Ask A Genius 14 – The Future of the Ethos of Science
Scott Douglas Jacobsen and Rick Rosner
November 5, 2016
Scott: What about the ethos of science? Principles, values, what about things like ‘simulatability’? The ability to simulate natural processes to conduct experiments.
Rick: Science has always been a search for simplicity. Because we’ll be able to handle complexity better in the future doesn’t mean that it’s not still a search for simple laws.
Whether the universe turns out to be built on simple laws, or principles, or not, our number one goal in science is to figure how the universe works, or how whatever the universe is part of or part of a set of, what the general principles are.

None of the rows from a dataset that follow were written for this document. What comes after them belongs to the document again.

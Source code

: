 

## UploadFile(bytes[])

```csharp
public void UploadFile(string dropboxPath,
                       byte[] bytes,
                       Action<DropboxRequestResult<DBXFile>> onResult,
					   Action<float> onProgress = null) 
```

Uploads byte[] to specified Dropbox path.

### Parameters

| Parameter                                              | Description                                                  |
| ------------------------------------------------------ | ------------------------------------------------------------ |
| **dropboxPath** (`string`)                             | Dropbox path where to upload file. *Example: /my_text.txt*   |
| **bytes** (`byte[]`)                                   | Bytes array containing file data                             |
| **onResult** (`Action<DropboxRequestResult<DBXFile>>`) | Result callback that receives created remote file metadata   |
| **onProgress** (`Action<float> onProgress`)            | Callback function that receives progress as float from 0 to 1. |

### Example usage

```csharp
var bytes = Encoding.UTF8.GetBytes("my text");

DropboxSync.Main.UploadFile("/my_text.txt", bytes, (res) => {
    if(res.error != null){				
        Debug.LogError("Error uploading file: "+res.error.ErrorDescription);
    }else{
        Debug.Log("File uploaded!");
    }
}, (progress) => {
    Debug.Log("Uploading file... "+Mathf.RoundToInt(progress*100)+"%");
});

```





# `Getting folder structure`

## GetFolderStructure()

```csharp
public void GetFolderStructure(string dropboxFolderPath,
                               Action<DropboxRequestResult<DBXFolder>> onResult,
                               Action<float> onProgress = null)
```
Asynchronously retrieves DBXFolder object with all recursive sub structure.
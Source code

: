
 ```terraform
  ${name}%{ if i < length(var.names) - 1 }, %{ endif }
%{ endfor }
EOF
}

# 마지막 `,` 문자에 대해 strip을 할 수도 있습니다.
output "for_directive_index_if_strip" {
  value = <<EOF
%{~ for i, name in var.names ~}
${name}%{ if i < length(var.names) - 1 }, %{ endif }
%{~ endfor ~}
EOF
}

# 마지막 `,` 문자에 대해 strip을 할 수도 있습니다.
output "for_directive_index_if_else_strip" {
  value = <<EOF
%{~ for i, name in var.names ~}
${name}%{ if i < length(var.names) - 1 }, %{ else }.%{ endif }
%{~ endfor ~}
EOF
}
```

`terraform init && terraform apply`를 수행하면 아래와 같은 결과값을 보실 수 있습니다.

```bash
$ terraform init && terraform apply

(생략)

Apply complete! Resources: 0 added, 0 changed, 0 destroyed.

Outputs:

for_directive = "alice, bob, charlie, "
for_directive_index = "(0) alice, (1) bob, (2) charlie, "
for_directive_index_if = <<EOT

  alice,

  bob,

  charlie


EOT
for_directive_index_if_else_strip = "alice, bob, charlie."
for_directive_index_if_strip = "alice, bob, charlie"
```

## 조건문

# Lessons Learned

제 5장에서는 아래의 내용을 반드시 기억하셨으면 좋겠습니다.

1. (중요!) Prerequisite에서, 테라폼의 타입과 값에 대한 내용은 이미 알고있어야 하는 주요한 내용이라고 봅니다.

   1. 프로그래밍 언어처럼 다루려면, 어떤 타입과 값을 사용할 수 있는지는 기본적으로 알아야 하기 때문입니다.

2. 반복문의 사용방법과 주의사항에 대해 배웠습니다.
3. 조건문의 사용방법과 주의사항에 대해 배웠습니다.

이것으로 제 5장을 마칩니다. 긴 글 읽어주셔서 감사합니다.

Those principles may turn out to be simple with a bunch of emergent complexities. We’re going to want to figure out the most efficient ways to characterize those principles.
What you and I have been doing by talking about how the universe might be arranged is that what can or has to exist is what doesn’t have self-contradiction.
Which means that you do get stronger emergent properties, things can exist in a nebulous way, in a half-assed misty, blurry, way for things that don’t exist for long or don’t have a lot of information, but systems as universes have more and more information, then the things in the universe become more and more highly defined.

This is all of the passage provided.